Illustrations à Rennes, Paris et Bruxelles

Avec quatre bâtiments, 185 000 mètres carrés à éclairer et chauffer, 400 levers de rideaux par an et la consommation électrique d’une ville de 10 000 habitant·es, la sobriété énergétique a de quoi apeurer l’Opéra de Paris.
Pourtant, la structure nationale participe cette année au « championnat de France des économies d’énergie ».

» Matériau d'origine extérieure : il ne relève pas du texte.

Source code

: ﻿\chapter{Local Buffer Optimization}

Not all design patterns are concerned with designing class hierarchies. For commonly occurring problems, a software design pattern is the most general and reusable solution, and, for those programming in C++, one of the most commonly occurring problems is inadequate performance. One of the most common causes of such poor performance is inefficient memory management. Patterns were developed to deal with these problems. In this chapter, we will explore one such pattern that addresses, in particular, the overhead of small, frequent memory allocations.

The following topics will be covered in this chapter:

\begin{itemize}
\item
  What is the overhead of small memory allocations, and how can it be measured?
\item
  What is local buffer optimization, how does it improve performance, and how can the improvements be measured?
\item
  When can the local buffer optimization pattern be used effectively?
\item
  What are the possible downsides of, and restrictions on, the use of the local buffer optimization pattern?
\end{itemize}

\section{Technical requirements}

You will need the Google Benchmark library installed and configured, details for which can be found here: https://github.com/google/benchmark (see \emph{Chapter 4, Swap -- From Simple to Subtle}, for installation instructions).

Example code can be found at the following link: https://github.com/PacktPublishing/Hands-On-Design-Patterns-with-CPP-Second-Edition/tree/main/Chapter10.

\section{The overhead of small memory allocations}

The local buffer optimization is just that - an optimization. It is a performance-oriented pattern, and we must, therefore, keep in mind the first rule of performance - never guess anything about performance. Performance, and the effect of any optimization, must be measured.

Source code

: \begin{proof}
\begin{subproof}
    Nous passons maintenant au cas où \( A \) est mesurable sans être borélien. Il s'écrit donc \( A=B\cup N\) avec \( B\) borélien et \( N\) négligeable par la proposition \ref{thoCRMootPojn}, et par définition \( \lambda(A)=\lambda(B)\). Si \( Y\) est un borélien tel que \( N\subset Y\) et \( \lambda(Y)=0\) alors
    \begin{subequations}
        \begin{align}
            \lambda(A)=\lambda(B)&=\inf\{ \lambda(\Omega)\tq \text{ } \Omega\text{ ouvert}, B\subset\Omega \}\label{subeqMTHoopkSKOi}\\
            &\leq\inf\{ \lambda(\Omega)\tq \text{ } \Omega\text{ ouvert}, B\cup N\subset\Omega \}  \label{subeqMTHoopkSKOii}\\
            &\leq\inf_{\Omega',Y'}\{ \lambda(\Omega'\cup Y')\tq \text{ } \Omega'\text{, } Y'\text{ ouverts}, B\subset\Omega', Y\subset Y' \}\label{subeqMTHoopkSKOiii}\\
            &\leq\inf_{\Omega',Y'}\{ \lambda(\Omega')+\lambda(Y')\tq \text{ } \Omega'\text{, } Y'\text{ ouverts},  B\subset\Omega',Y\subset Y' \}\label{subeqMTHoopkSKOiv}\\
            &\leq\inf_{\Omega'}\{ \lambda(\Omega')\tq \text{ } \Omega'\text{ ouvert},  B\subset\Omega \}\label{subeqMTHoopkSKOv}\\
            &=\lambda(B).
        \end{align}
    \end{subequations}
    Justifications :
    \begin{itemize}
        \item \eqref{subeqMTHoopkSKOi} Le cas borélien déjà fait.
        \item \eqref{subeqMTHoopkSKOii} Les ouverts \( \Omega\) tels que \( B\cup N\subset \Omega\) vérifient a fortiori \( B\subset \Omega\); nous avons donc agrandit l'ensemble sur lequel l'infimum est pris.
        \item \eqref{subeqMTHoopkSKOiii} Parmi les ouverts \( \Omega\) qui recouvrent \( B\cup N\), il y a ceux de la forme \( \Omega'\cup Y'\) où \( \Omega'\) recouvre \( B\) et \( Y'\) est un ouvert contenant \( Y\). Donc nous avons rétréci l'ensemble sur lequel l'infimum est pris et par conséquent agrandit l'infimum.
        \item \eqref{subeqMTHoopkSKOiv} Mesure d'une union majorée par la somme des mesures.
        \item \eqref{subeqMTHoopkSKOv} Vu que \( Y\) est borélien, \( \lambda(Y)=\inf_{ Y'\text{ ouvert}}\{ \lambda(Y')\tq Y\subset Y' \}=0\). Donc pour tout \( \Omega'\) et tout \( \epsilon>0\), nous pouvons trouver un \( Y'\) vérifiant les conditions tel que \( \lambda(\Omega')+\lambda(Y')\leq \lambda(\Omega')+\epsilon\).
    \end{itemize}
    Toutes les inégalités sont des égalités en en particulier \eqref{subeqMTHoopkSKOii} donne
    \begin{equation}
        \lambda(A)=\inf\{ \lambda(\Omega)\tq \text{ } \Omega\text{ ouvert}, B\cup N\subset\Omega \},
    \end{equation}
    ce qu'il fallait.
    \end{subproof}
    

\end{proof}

Un concours porté par la société A4MT, qui essaie de donner un aspect ludico-pédagogique à la sobriété, pour inciter les entreprises publiques et privées à enfin faire leur transition écologique.
Mais entre la salle à l’italienne de l’Opéra de Rennes, « complètement aveugle, puisqu’elle ne possède aucune fenêtre donnant sur l’extérieur » , ou l’impossibilité à Garnier d’ajouter un isolant thermique à la cage scénique, le chemin vers la sobriété est encore long.
Aussi Pascal Lenormand, ancien ingénieur devenu designer énergétique pour « sauver la planète » , s’emploie-t-il depuis plus de sept ans à boucher les trous des passoires thermiques que sont la plupart des bâtiments du spectacle vivant. Il revient sur quelques-uns des rouages ayant permis à plusieurs établissements de réaliser jusqu’à 40 % d’économie d’énergie.

 

« Quick wins » et talons d’Achille

 

Les gros gisements sont là personne ne regarde : dans les non-usages , affirme d’emblée Pascal Lenormand.
« Quand on veut faire des économies, ce qu’on attaque en premier, c’est ce qu’on appelle le talon, c’est-à-dire la consommation d’électricité et de gaz qui subsiste quand on croit que tout est coupé ».
Ainsi, à Rennes comme à Paris, les opéras ont procédé en deux étapes.  « ça a commencé par l’installation de compteurs intelligents qui permettent de suivre au jour le jour la consommation d’énergie, et d’identifier les éventuelles déperditions », retrace Violaine Charpy, chargée du développement durable à l’Opéra de Paris.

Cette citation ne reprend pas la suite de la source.